It could happen. According to the Reuters report, Felipe Calderon, the right of center candidate in Sunday's elections for president of Mexico, appears to have won. Mexico had long been in the grip of a left-wing party, the PRI, which used dubious methods to retain power and kept market reforms at bay. Vicente Fox was a great improvement but not one to make fundamental changes. The rise to power of Calderon, of the National Action Party, would make possible reforms that were beyond contemplation when the PRI and its successors remained in power. Reuters writes:
Mexico's conservative presidential candidate Felipe Calderon declared victory on Monday in a bitterly contested election result as official returns showed him ahead of his left-wing rival.
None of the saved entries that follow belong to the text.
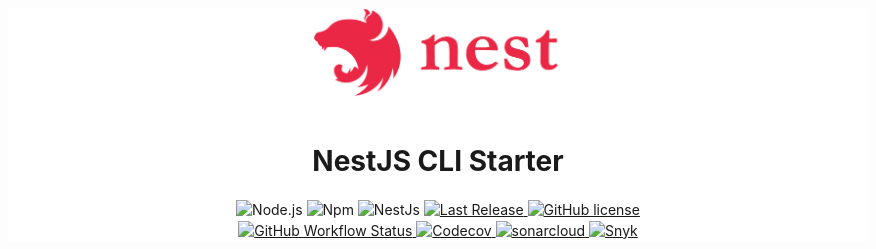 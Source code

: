 <div align="center">
    <img alt="nestjs-starter" width="250" height="auto" src="https://raw.githubusercontent.com/rudemex/nestjs-cli-starter/master/.readme-static/logo-nestjs.svg" />
    <h1>NestJS CLI Starter</h1>
</div>

<p align="center">
    <img src="https://img.shields.io/static/v1.svg?style=flat&label=NodeJS&message=v20.19.3&labelColor=339933&color=757575&logoColor=FFFFFF&logo=Node.js" alt="Node.js"/>
    <img src="https://img.shields.io/static/v1.svg?style=flat&label=NPM&message=v11.5.2&labelColor=CB3837&logoColor=FFFFFF&color=757575&logo=npm" alt="Npm"/>
    <img src="https://img.shields.io/static/v1.svg?style=flat&label=NestJS&message=v11.1.6&labelColor=E0234E&logoColor=FFFFFF&color=757575&logo=Nestjs" alt="NestJs"/>
    <a href="https://github.com/rudemex/nestjs-cli-starter/releases/latest">
        <img alt="Last Release" src="https://img.shields.io/github/v/tag/rudemex/nestjs-cli-starter?label=release">
    </a>
    <a href="./license.md">
        <img alt="GitHub license" src="https://img.shields.io/github/license/rudemex/nestjs-cli-starter?style=flat">
    </a>
    <br>
    <a href="https://github.com/rudemex/nestjs-cli-starter/actions/workflows/master.yml" target="_blank">
        <img alt="GitHub Workflow Status" src="https://github.com/rudemex/nestjs-cli-starter/actions/workflows/master.yml/badge.svg?branch=master">
    </a>
    <a href="https://app.codecov.io/gh/rudemex/nestjs-cli-starter/" target="_blank">
        <img alt="Codecov" src="https://img.shields.io/codecov/c/github/rudemex/nestjs-cli-starter?logoColor=FFFFFF&logo=Codecov&labelColor=#F01F7A">
    </a>
    <a href="https://sonarcloud.io/summary/new_code?id=rudemex_nestjs-cli-starter" target="_blank">    
        <img src="https://sonarcloud.io/api/project_badges/measure?project=rudemex_nestjs-cli-starter&metric=alert_status" alt="sonarcloud">
    </a>    
    <a href="https://snyk.io/test/github/rudemex/nestjs-cli-starter" target="_blank">
        <img src="https://snyk.io/test/github/rudemex/nestjs-cli-starter/badge.svg" alt="Snyk">
    </a>
    <br/> 
</p>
Calderon said his lead was now "irreversible" because he had an advantage of more than 400,000 votes over Andres Manuel Lopez Obrador, the leftist former mayor of Mexico City, with almost 95 percent of votes counted.
There are still a lof of ifs in the scenario. If Calderon's opponent, Andres Manuel Lopez Obrado of the Democratic Revolution Party, doesn't encourage his supporters to riot in the streets and hold the government by force (as is the current worry, according to the Reuters story and other reports), Calderon can take office. Then, if Calderon can mobilize legislative action on economic reforms, if the government can enforce the rule of law in local areas—something current President Vicente Fox had a good deal of trouble doing—and if Calderon's party can stick to their guns, then there is truly a chance finally for a long-needed liberalization of the Mexican economy and society.
Liberalizing reform in Mexico is a development all should welcome, excepting only those who wish to exploit people through the powers of a corrupt and oppressive government. NAFTA may well have laid the groundwork for this tidal change, but real reform cannot come until Mexicans decide to take that frightful step from being wards of the state toward being independent actors who can make their own way in the world. This election could be the first step toward Mexico becoming a truly prosperous nation of self-reliant people.
I believe that it will happen, though in fits and starts and against furious opposition.